On Fri, 22 Jan 2016, Sven Schreiber wrote:
Am 21.01.2016 um 16:10 schrieb Allin Cottrell:
> Your example shows that recursion is a _lot_ faster in julia; so now we
> want a case where recursion is actually needed.
>
One more thought on this: What about the "omit --auto" command? I guess
this could be viewed as something that is done recursively, like this in
pseudo code:
function <reduced-equation> omit_one_by_one(<estimated-equation>)
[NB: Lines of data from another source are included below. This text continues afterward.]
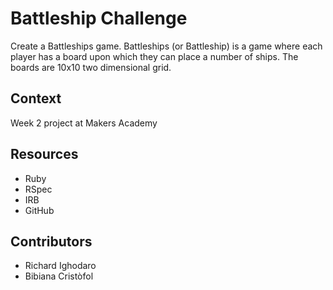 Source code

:# Battleship Challenge

Create a Battleships game. Battleships (or Battleship) is a game where each player has a board upon which they can place a number of ships. The boards are 10x10 two dimensional grid.

## Context

Week 2 project at Makers Academy

## Resources

- Ruby
- RSpec
- IRB
- GitHub

## Contributors

- Richard Ighodaro
- Bibiana Cristòfol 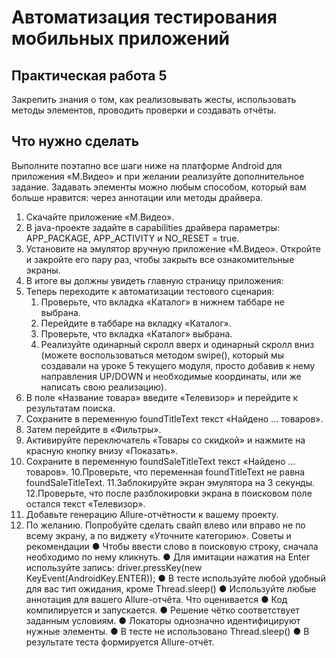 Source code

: # Автоматизация тестирования мобильных приложений

## Практическая работа 5 

Закрепить знания о том, как реализовывать жесты, использовать методы
элементов, проводить проверки и создавать отчёты.

## Что нужно сделать

Выполните поэтапно все шаги ниже на платформе Android для приложения
«М.Видео» и при желании реализуйте дополнительное задание.
Задавать элементы можно любым способом, который вам больше нравится:
через аннотации или методы драйвера.

1. Скачайте приложение «М.Видео».
2. В java-проекте задайте в capabilities драйвера параметры:
APP_PACKAGE, APP_ACTIVITY и NO_RESET = true.
3. Установите на эмулятор вручную приложение «М.Видео». Откройте и
закройте его пару раз, чтобы закрыть все ознакомительные экраны.
4. В итоге вы должны увидеть главную страницу приложения:
5. Теперь переходите к автоматизации тестового сценария:
   1. Проверьте, что вкладка «Каталог» в нижнем таббаре не выбрана.
   2. Перейдите в таббаре на вкладку «Каталог».
   3. Проверьте, что вкладка «Каталог» выбрана.
   4. Реализуйте одинарный скролл вверх и одинарный скролл вниз
(можете воспользоваться методом swipe(), который мы создавали
на уроке 5 текущего модуля, просто добавив к нему направления
UP/DOWN и необходимые координаты, или же написать свою
реализацию).
5. В поле «Название товара» введите «Телевизор» и перейдите к
результатам поиска.
6. Сохраните в переменную foundTitleText текст «Найдено …
товаров».
7. Затем перейдите в «Фильтры».
8. Активируйте переключатель «Товары со скидкой» и нажмите на
красную кнопку внизу «Показать».
9. Сохраните в переменную foundSaleTitleText текст «Найдено …
товаров».
10.Проверьте, что переменная foundTitleText не равна
foundSaleTitleText.
11.Заблокируйте экран эмулятора на 3 секунды.
12.Проверьте, что после разблокировки экрана в поисковом поле
остался текст «Телевизор».
6. Добавьте генерацию Allure-отчётности к вашему проекту.
7. По желанию. Попробуйте сделать свайп влево или вправо не по всему
экрану, а по виджету «Уточните категорию».
Советы и рекомендации
● Чтобы ввести слово в поисковую строку, сначала необходимо по нему
кликнуть.
● Для имитации нажатия на Enter используйте запись: driver.pressKey(new
KeyEvent(AndroidKey.ENTER));
● В тесте используйте любой удобный для вас тип ожидания, кроме
Thread.sleep()
● Используйте любые аннотация для вашего Allure-отчёта.
Что оценивается
● Код компилируется и запускается.
● Решение чётко соответствует заданным условиям.
● Локаторы однозначно идентифицируют нужные элементы.
● В тесте не использовано Thread.sleep()
● В результате теста формируется Allure-отчёт.
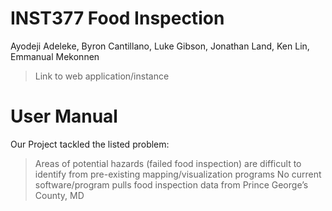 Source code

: # INST377 Food Inspection
Ayodeji Adeleke, Byron Cantillano, Luke Gibson, Jonathan Land, Ken Lin, Emmanual Mekonnen
> Link to web application/instance

# User Manual

Our Project tackled the listed problem:
> Areas of potential hazards (failed food inspection) are difficult to identify from pre-existing mapping/visualization programs
> No current software/program pulls food inspection data from Prince George’s County, MD
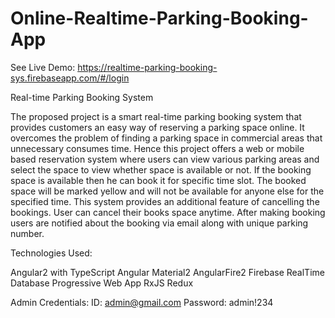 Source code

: # Online-Realtime-Parking-Booking-App

See Live Demo: https://realtime-parking-booking-sys.firebaseapp.com/#/login

Real-time Parking Booking System

The proposed project is a smart real-time parking booking system that provides customers an easy way of reserving a parking space online. It overcomes the problem of finding a parking space in commercial areas that unnecessary consumes time. Hence this project offers a web or mobile based reservation system where users can view various parking areas and select the space to view whether space is available or not. If the booking space is available then he can book it for specific time slot. The booked space will be marked yellow and will not be available for anyone else for the specified time. This system provides an additional feature of cancelling the bookings. User can cancel their books space anytime. After making booking users are notified about the booking via email along with unique parking number.

Technologies Used:

Angular2 with TypeScript
Angular Material2
AngularFire2
Firebase RealTime Database
Progressive Web App
RxJS
Redux

Admin Credentials:
ID: admin@gmail.com
Password: admin!234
if min(<signif>) < threshold
eliminate(coeff_where_min(<signif>))
omit_one_by_one(<equ_reduced_by_one>)
else
return <estimated-equation>
endif
end function
If somebody is already proficient enough in Julia (or some other
JIT-compiled language), I think it would be interesting to compare the
speed to gretl's performance there.
Many things are such that they _can_ be done by recursion (in the
sense of a function calling itself), or they can be done by a
non-recursive iteration (as in gretl's "omit --auto"), or possibly
by a simple closed-form calculation (Fibonacci numbers).
I was suggesting that we might try to think of calculations relevant
to econometrics that are _best_ solved via recursion, given julia's
huge advantage in that area; I kinda doubt whether auto-omission
falls in that category, though if anyone cares to try that would be
nice.
Another thing to consider: julia is amazingly fast at "general
computation" (almost as fast as C) but once you start using packages
-- such as GLM for regression -- you pay a big cost in set-up time,
and the package code may not be anything like as efficient as the
built-in functions. Here's a trivial example, compounded of examples
from the julia GLM documentation:
<julia>
using GLM, RDatasets
form = dataset("datasets","Formaldehyde")
lm1 = fit(LinearModel, OptDen ~ Carb, form)
cycle = dataset("datasets", "LifeCycleSavings")
fm2 = fit(LinearModel, SR ~ Pop15 + Pop75 + DPI + DDPI, cycle)
</julia>
Running this on my i7 machine takes around 5.8 seconds (the "real"
value from the unix "time" program). Then here's the gretl
equivalent (after having used R to write out the two datasets as
.dta files):
<hansl>
open formaldehyde.dta -q
ols optden 0 carb
open lifecycle.dta -q
ols sr 0 pop15 pop75 dpi ddpi
</hansl>
Running time: 0.017 seconds, or 340 times faster.
We may suppose that there's a big fixed cost in the julia case, so
my next step was to wrap each estimation function/command in a
loop of 100000 replications (and eliminate the printing). That gave:
julia: 30.928s
gretl: 0.747s
OK, so now gretl is only 40 times as fast. What about a million
replications?
julia: 4m21.023s
gretl: 0m6.138s
Still 40 x faster, so it's by no means all to do with a fixed set-up
cost.
Once again, I don't doubt there _are_ computations we could
outsource to julia with advantage, but it seems clear that running
regressions via GLM is not one of them.
Allin